Pick each line containing the word "Kontext" out of the data below.
=====
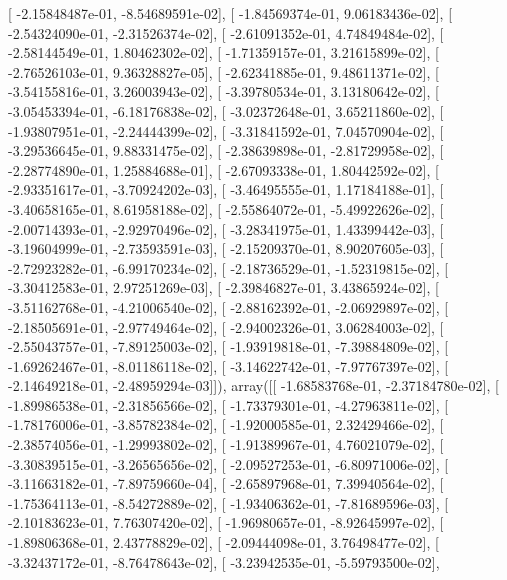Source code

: \documentclass{article}
\begin{document}
       [ -2.15848487e-01,  -8.54689591e-02],
       [ -1.84569374e-01,   9.06183436e-02],
       [ -2.54324090e-01,  -2.31526374e-02],
       [ -2.61091352e-01,   4.74849484e-02],
       [ -2.58144549e-01,   1.80462302e-02],
       [ -1.71359157e-01,   3.21615899e-02],
       [ -2.76526103e-01,   9.36328827e-05],
       [ -2.62341885e-01,   9.48611371e-02],
       [ -3.54155816e-01,   3.26003943e-02],
       [ -3.39780534e-01,   3.13180642e-02],
       [ -3.05453394e-01,  -6.18176838e-02],
       [ -3.02372648e-01,   3.65211860e-02],
       [ -1.93807951e-01,  -2.24444399e-02],
       [ -3.31841592e-01,   7.04570904e-02],
       [ -3.29536645e-01,   9.88331475e-02],
       [ -2.38639898e-01,  -2.81729958e-02],
       [ -2.28774890e-01,   1.25884688e-01],
       [ -2.67093338e-01,   1.80442592e-02],
       [ -2.93351617e-01,  -3.70924202e-03],
       [ -3.46495555e-01,   1.17184188e-01],
       [ -3.40658165e-01,   8.61958188e-02],
       [ -2.55864072e-01,  -5.49922626e-02],
       [ -2.00714393e-01,  -2.92970496e-02],
       [ -3.28341975e-01,   1.43399442e-03],
       [ -3.19604999e-01,  -2.73593591e-03],
       [ -2.15209370e-01,   8.90207605e-03],
       [ -2.72923282e-01,  -6.99170234e-02],
       [ -2.18736529e-01,  -1.52319815e-02],
       [ -3.30412583e-01,   2.97251269e-03],
       [ -2.39846827e-01,   3.43865924e-02],
       [ -3.51162768e-01,  -4.21006540e-02],
       [ -2.88162392e-01,  -2.06929897e-02],
       [ -2.18505691e-01,  -2.97749464e-02],
       [ -2.94002326e-01,   3.06284003e-02],
       [ -2.55043757e-01,  -7.89125003e-02],
       [ -1.93919818e-01,  -7.39884809e-02],
       [ -1.69262467e-01,  -8.01186118e-02],
       [ -3.14622742e-01,  -7.97767397e-02],
       [ -2.14649218e-01,  -2.48959294e-03]]), array([[ -1.68583768e-01,  -2.37184780e-02],
       [ -1.89986538e-01,  -2.31856566e-02],
       [ -1.73379301e-01,  -4.27963811e-02],
       [ -1.78176006e-01,  -3.85782384e-02],
       [ -1.92000585e-01,   2.32429466e-02],
       [ -2.38574056e-01,  -1.29993802e-02],
       [ -1.91389967e-01,   4.76021079e-02],
       [ -3.30839515e-01,  -3.26565656e-02],
       [ -2.09527253e-01,  -6.80971006e-02],
       [ -3.11663182e-01,  -7.89759660e-04],
       [ -2.65897968e-01,   7.39940564e-02],
       [ -1.75364113e-01,  -8.54272889e-02],
       [ -1.93406362e-01,  -7.81689596e-03],
       [ -2.10183623e-01,   7.76307420e-02],
       [ -1.96980657e-01,  -8.92645997e-02],
       [ -1.89806368e-01,   2.43778829e-02],
       [ -2.09444098e-01,   3.76498477e-02],
       [ -3.32437172e-01,  -8.76478643e-02],
       [ -3.23942535e-01,  -5.59793500e-02],
\end{document}
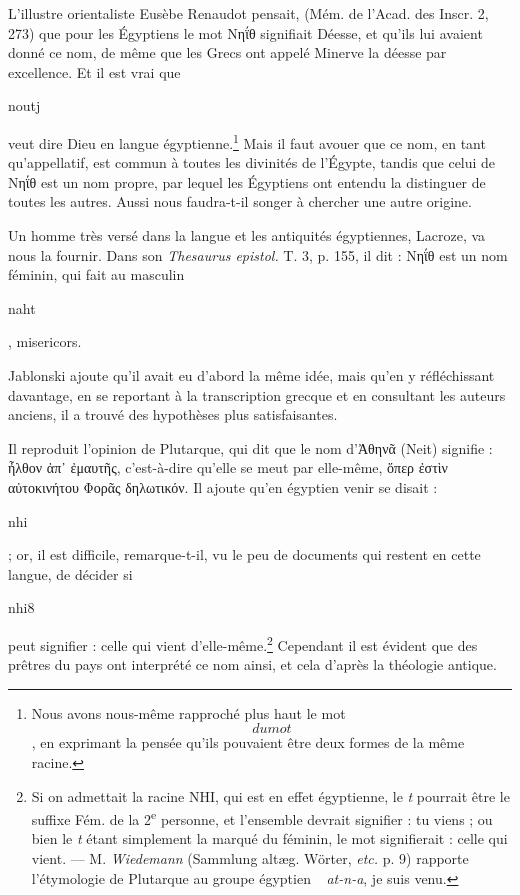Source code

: \documentclass[letterpaper,twocolumn,openany,nodeprecatedcode]{dndbook}
\newcommand*\hieroAAAH{}
\newcommand*\hieroAAAQ{}
\newcommand*\hieroAAKE{}
\newcommand*\hieroABEX{}
\newcommand*\hieroABFF{}
\begin{document}
L'illustre orientaliste Eusèbe Renaudot pensait, (Mém. de l'Acad. des Inscr. 2, 273) que pour les Égyptiens le mot Νηΐθ signifiait Déesse, et qu'ils lui avaient donné ce nom, de même que les Grecs ont appelé Minerve la déesse par excellence. Et il est vrai que \begin{coptic}noutj\end{coptic} veut dire Dieu en langue égyptienne.\footnote{Nous avons nous-même rapproché plus haut le mot $\hieroAAAQ$ du mot $\hieroABEX$, en exprimant la pensée qu'ils pouvaient être deux formes de la même racine.} Mais il faut avouer que ce nom, en tant qu'appellatif, est commun à toutes les divinités de l'Égypte, tandis que celui de Νηΐθ est un nom propre, par lequel les Égyptiens ont entendu la distinguer de toutes les autres. Aussi nous faudra-t-il songer à chercher une autre origine.

Un homme très versé dans la langue et les antiquités égyptiennes, Lacroze, va nous la fournir. Dans son \emph{Thesaurus epistol.} T. 3, p. 155, il dit : Νηΐθ est un nom féminin, qui fait au masculin \begin{coptic}naht\end{coptic}, misericors.

Jablonski ajoute qu'il avait eu d'abord la même idée, mais qu'en y réfléchissant davantage, en se reportant à la transcription grecque et en consultant les auteurs anciens, il a trouvé des hypothèses plus satisfaisantes.

Il reproduit l'opinion de Plutarque, qui dit que le nom d'Ἀθηνᾶ (Neit) signifie : ἦλθον ἀπ᾿ ἐμαυτῆς, c'est-à-dire qu'elle se meut par elle-même, ὅπερ ἐστὶν αὐτοκινήτου Φορᾶς δηλωτικόν. Il ajoute qu'en égyptien venir se disait : \begin{coptic}nhi\end{coptic} ; or, il est difficile, remarque-t-il, vu le peu de documents qui restent en cette langue, de décider si \begin{coptic}nhi8\end{coptic} peut signifier : celle qui vient d'elle-même.\footnote{Si on admettait la racine NHI, qui est en effet égyptienne, le \emph{t} pourrait être le suffixe Fém. de la 2\textsuperscript{e} personne, et l'ensemble devrait signifier : tu viens ; ou bien le \emph{t} étant simplement la marqué du féminin, le mot signifierait : celle qui vient. --- M. \emph{Wiedemann} (Sammlung altæg. Wörter, \emph{etc.} p. 9) rapporte l'étymologie de Plutarque au groupe égyptien $\hieroAAAH\:\hieroABFF\:\hieroAAKE$ \emph{at-n-a}, je suis venu.} Cependant il est évident que des prêtres du pays ont interprété ce nom ainsi, et cela d'après la théologie antique.
\end{document}
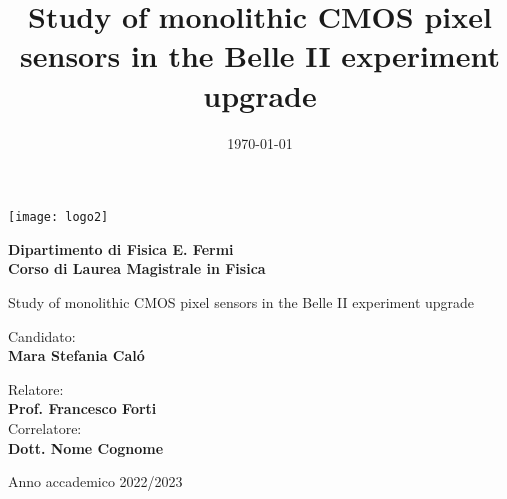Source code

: \documentclass[10pt,a4paper]{report}
\title{Study of monolithic CMOS pixel sensors in the Belle II experiment upgrade}
\date{\today}
\begin{document}
\begin{titlepage}
    \begin{center}
        \texttt{[image: logo2]}
        \vspace*{1.2cm}

        \LARGE

        \textbf{ \large Dipartimento di Fisica E. Fermi \\ Corso di Laurea Magistrale in Fisica}

        \vspace*{2.5cm}
        
        \huge
        Study of monolithic CMOS pixel sensors in the Belle II experiment upgrade

        \normalsize
        \vspace*{4cm}

        
        
        \begin{minipage}[t]{0.47\textwidth}
	       {Candidato:} \hspace{-0.9em} \vspace{0.3em} \\
              {\large \textbf{Mara Stefania Caló}} %
        \end{minipage}
        \hfill
        \begin{minipage}[t]{0.47\textwidth}\raggedleft
	       {Relatore:} \vspace{0.3em} \\
              {\large \textbf{Prof. Francesco Forti}} \vspace{1em}  \\
              {Correlatore:} \vspace{0.3em} \\
              {\large \textbf{Dott. Nome Cognome}}
        \end{minipage}

        \vfill
        Anno accademico 2022/2023
            
    \end{center}
\end{titlepage}




\doublespacing
\tableofcontents
\singlespacing
\end{document}
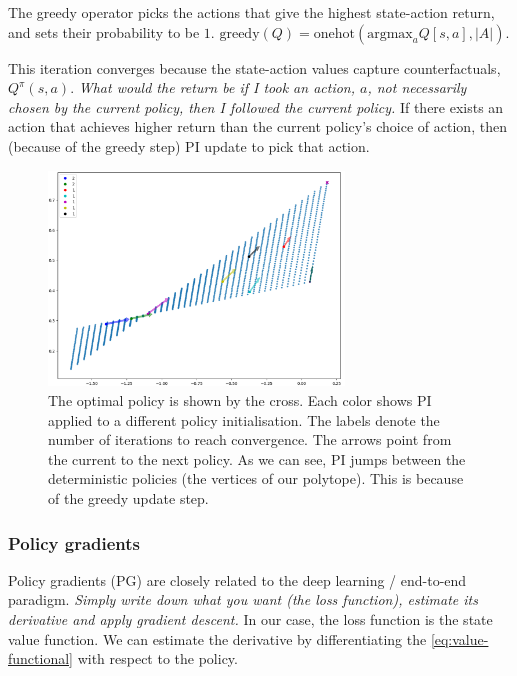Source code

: The greedy operator picks the actions that give the highest state-action return,
and sets their probability to be $1$.
$\text{greedy}(Q) = \text{onehot}(\text{argmax}_a Q[s, a], |A|)$.

This iteration converges because the state-action values capture counterfactuals, $Q^{\pi}(s, a)$.
\textit{What would the return be if I took an action, $a$, not necessarily chosen by
the current policy, then I followed the current policy.}
If there exists an action that achieves higher return than the current policy's choice of action,
then (because of the greedy step) PI update to pick that action.

\begin{figure}[h!]
\centering
\includegraphics[width=0.7\textwidth,height=0.35\textheight]{../../pictures/figures/pi-polytope.png}
\caption{The optimal policy is shown by the cross.
Each color shows PI applied to a different policy initialisation.
The labels denote the number of iterations to reach convergence.
The arrows point from the current to the next policy. As we can see,
PI jumps between the deterministic policies (the vertices of our polytope).
This is because of the greedy update step.}
\end{figure}

\newpage
\subsubsection{Policy gradients}

Policy gradients (PG) are closely related to the deep learning / end-to-end paradigm.
\textit{Simply write down what you want (the loss function),
estimate its derivative and apply gradient descent.} In our case, the loss function
is the state value function. We can estimate the derivative
by differentiating the \ref{eq:value-functional} with respect to the policy.

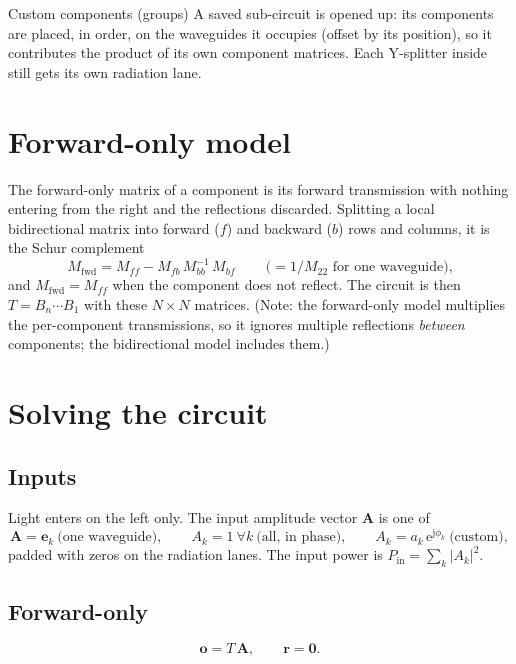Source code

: \documentclass[10pt,a4paper]{article}
\newcommand{\jj}{\mathrm{j}}
\newcommand{\e}{\mathrm{e}}
\begin{document}
\begin{comp}{Custom components (groups)}
A saved sub-circuit is opened up: its components are placed, in order, on the waveguides it occupies (offset by its position),
so it contributes the product of its own component matrices. Each Y-splitter inside still gets its own radiation lane.
\end{comp}

\section{Forward-only model}
The forward-only matrix of a component is its forward transmission with nothing entering from the right and the reflections
discarded. Splitting a local bidirectional matrix into forward ($f$) and backward ($b$) rows and columns, it is the Schur complement
\[
  \boxed{\,M_{\text{fwd}} = M_{ff} - M_{fb}\,M_{bb}^{-1}\,M_{bf}\,}
  \qquad\bigl(= 1/M_{22} \text{ for one waveguide}\bigr),
\]
and $M_{\text{fwd}} = M_{ff}$ when the component does not reflect. The circuit is then $T = B_n\cdots B_1$ with these
$N\times N$ matrices. (Note: the forward-only model multiplies the per-component transmissions, so it ignores multiple
reflections \emph{between} components; the bidirectional model includes them.)

\section{Solving the circuit}

\subsection{Inputs}
Light enters on the left only. The input amplitude vector $\mathbf{A}$ is one of
\[
  \mathbf{A} = \mathbf{e}_k \ \text{(one waveguide)},\qquad
  A_k = 1\ \forall k\ \text{(all, in phase)},\qquad
  A_k = a_k\,\e^{\jj\phi_k}\ \text{(custom)},
\]
padded with zeros on the radiation lanes. The input power is $P_{\text{in}} = \sum_k |A_k|^2$.

\subsection{Forward-only}
\[
  \mathbf{o} = T\,\mathbf{A},\qquad \mathbf{r} = \mathbf{0}.
\]
\end{document}
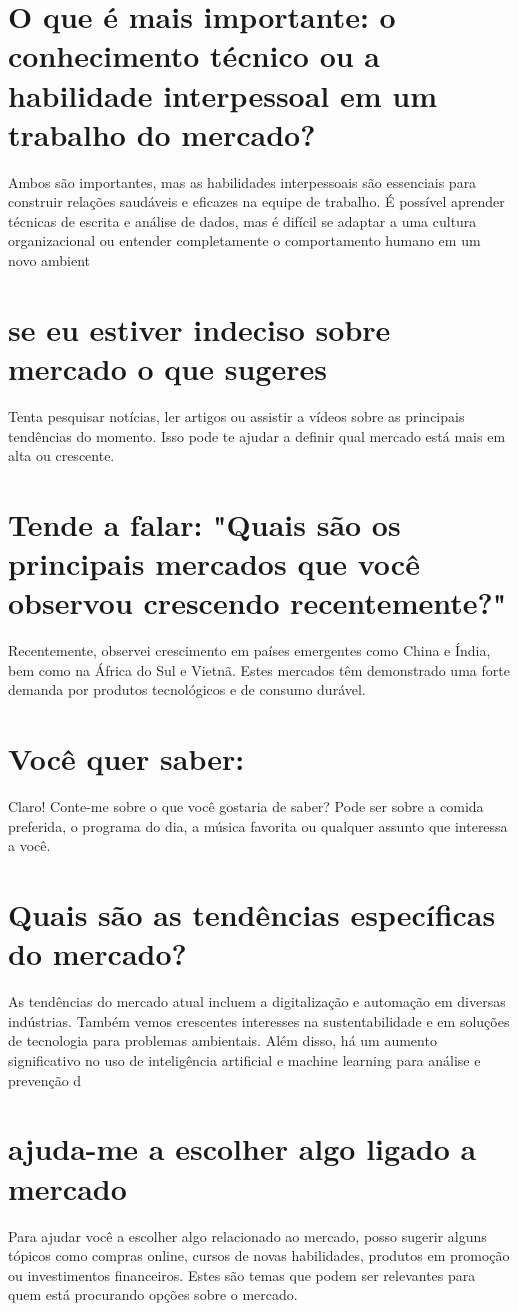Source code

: \documentclass[11pt,a4paper]{article}
\begin{document}
\section{O que é mais importante: o conhecimento técnico ou a habilidade interpessoal em um trabalho do mercado?}
Ambos são importantes, mas as habilidades interpessoais são essenciais para construir relações saudáveis e eficazes na equipe de trabalho. É possível aprender técnicas de escrita e análise de dados, mas é difícil se adaptar a uma cultura organizacional ou entender completamente o comportamento humano em um novo ambient

\section{se eu estiver indeciso sobre mercado o que sugeres}
Tenta pesquisar notícias, ler artigos ou assistir a vídeos sobre as principais tendências do momento. Isso pode te ajudar a definir qual mercado está mais em alta ou crescente.

\section{Tende a falar: "Quais são os principais mercados que você observou crescendo recentemente?"}
Recentemente, observei crescimento em países emergentes como China e Índia, bem como na África do Sul e Vietnã. Estes mercados têm demonstrado uma forte demanda por produtos tecnológicos e de consumo durável.

\section{Você quer saber:}
Claro! Conte-me sobre o que você gostaria de saber? Pode ser sobre a comida preferida, o programa do dia, a música favorita ou qualquer assunto que interessa a você.

\section{Quais são as tendências específicas do mercado?}
As tendências do mercado atual incluem a digitalização e automação em diversas indústrias. Também vemos crescentes interesses na sustentabilidade e em soluções de tecnologia para problemas ambientais. Além disso, há um aumento significativo no uso de inteligência artificial e machine learning para análise e prevenção d

\section{ajuda-me a escolher algo ligado a mercado}
Para ajudar você a escolher algo relacionado ao mercado, posso sugerir alguns tópicos como compras online, cursos de novas habilidades, produtos em promoção ou investimentos financeiros. Estes são temas que podem ser relevantes para quem está procurando opções sobre o mercado.
\end{document}
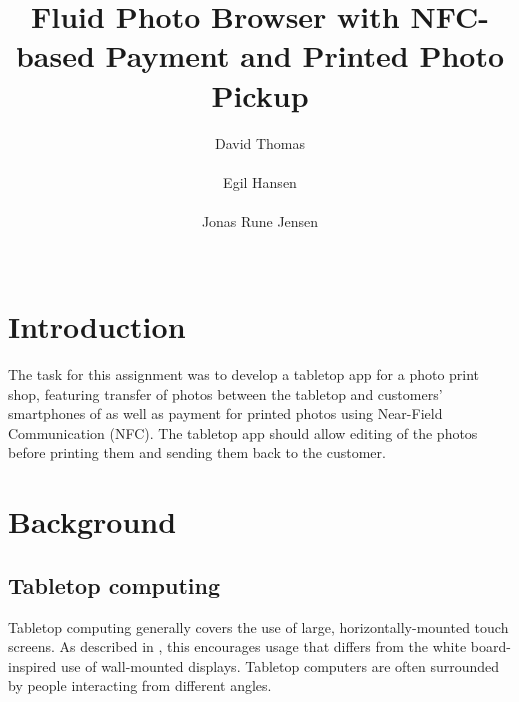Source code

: \documentclass{ubicomp2011}
\begin{document}
\setlength{\paperheight}{11in}
\setlength{\paperwidth}{8.5in}
\setlength{\pdfpageheight}{\paperheight}
\setlength{\pdfpagewidth}{\paperwidth}

\toappear{}

\title{Fluid Photo Browser with NFC-based Payment and Printed Photo Pickup}
\author{
  \alignauthor David Thomas\\
    \\
  \alignauthor Egil Hansen\\
    \\
 \alignauthor Jonas Rune Jensen\\
    \\
    }

\maketitle

\section{Introduction}
The task for this assignment was to develop a tabletop app for a photo print shop, featuring transfer of photos between the tabletop and customers’ smartphones of as well as payment for printed photos using Near-Field Communication (NFC). The tabletop app should allow editing of the photos before printing them and sending them back to the customer.

\section{Background}

\subsection{Tabletop computing}\label{tabletopTheory}
Tabletop computing generally covers the use of large, horizontally-mounted touch screens. As described in \cite{integratingTechnology}, this encourages usage that differs from the white board-inspired use of wall-mounted displays. Tabletop computers are often surrounded by people interacting from different angles.
\end{document}
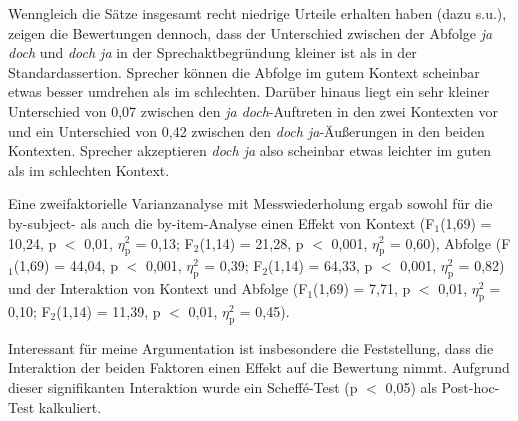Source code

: Wenngleich die Sätze insgesamt recht niedrige Urteile erhalten haben (dazu s.u.), zeigen die Bewertungen dennoch, dass der Unterschied zwischen der Abfolge \textit{ja doch} und \textit{doch ja} in der Sprechaktbegründung  kleiner ist als in der  Standardassertion. Sprecher können die Abfolge im gutem Kontext scheinbar etwas besser umdrehen als im schlechten. Darüber hinaus liegt ein sehr kleiner Unterschied von 0,07 zwischen den \textit{ja doch}-Auftreten in den zwei Kontexten vor und ein Unterschied von 0,42 zwischen den \textit{doch ja}-Äußerungen in den beiden Kontexten. Sprecher akzeptieren \textit{doch ja} also scheinbar etwas leichter im guten als im schlechten Kontext.

Eine zweifaktorielle Varianzanalyse mit Messwiederholung ergab sowohl für die by-subject- als auch die by-item-Analyse einen Effekt von \glqq Kontext\grqq{} (F$_{1}$(1,69) = 10,24, p $<$ 0,01, $\eta_{\textrm{p}}^{2}$ = 0,13; F$_{2}$(1,14) = 21,28, p $<$ 0,001, $\eta_{\textrm{p}}^{2}$ = 0,60), \glqq Abfolge\grqq{} (F$_{1}$(1,69) = 44,04, p $<$ 0,001, $\eta_{\textrm{p}}^{2}$ = 0,39; F$_{2}$(1,14) = 64,33, p $<$ 0,001, $\eta_{\textrm{p}}^{2}$ = 0,82) und der Interaktion von \glqq Kontext\grqq{} und \glqq Abfolge\grqq{} (F$_{1}$(1,69) = 7,71, p $<$ 0,01, $\eta_{\textrm{p}}^{2}$ = 0,10; F$_{2}$(1,14) = 11,39, p $<$ 0,01, 
$\eta_{\textrm{p}}^{2}$ = 0,45).

Interessant für meine Argumentation ist insbesondere die Feststellung, dass die Interaktion der beiden Faktoren einen Effekt auf die Bewertung nimmt. Aufgrund dieser signifikanten Interaktion wurde ein Scheff\'{e}-Test (p $<$ 0,05) als Post-hoc-Test kalkuliert.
=====
| Result below |
: Wenngleich die Sätze insgesamt recht niedrige Urteile erhalten haben (dazu s.u.), zeigen die Bewertungen dennoch, dass der Unterschied zwischen der Abfolge \textit{ja doch} und \textit{doch ja} in der Sprechaktbegründung  kleiner ist als in der  Standardassertion. Sprecher können die Abfolge im gutem Kontext scheinbar etwas besser umdrehen als im schlechten. Darüber hinaus liegt ein sehr kleiner Unterschied von 0,07 zwischen den \textit{ja doch}-Auftreten in den zwei Kontexten vor und ein Unterschied von 0,42 zwischen den \textit{doch ja}-Äußerungen in den beiden Kontexten. Sprecher akzeptieren \textit{doch ja} also scheinbar etwas leichter im guten als im schlechten Kontext.
Eine zweifaktorielle Varianzanalyse mit Messwiederholung ergab sowohl für die by-subject- als auch die by-item-Analyse einen Effekt von \glqq Kontext\grqq{} (F$_{1}$(1,69) = 10,24, p $<$ 0,01, $\eta_{\textrm{p}}^{2}$ = 0,13; F$_{2}$(1,14) = 21,28, p $<$ 0,001, $\eta_{\textrm{p}}^{2}$ = 0,60), \glqq Abfolge\grqq{} (F$_{1}$(1,69) = 44,04, p $<$ 0,001, $\eta_{\textrm{p}}^{2}$ = 0,39; F$_{2}$(1,14) = 64,33, p $<$ 0,001, $\eta_{\textrm{p}}^{2}$ = 0,82) und der Interaktion von \glqq Kontext\grqq{} und \glqq Abfolge\grqq{} (F$_{1}$(1,69) = 7,71, p $<$ 0,01, $\eta_{\textrm{p}}^{2}$ = 0,10; F$_{2}$(1,14) = 11,39, p $<$ 0,01, 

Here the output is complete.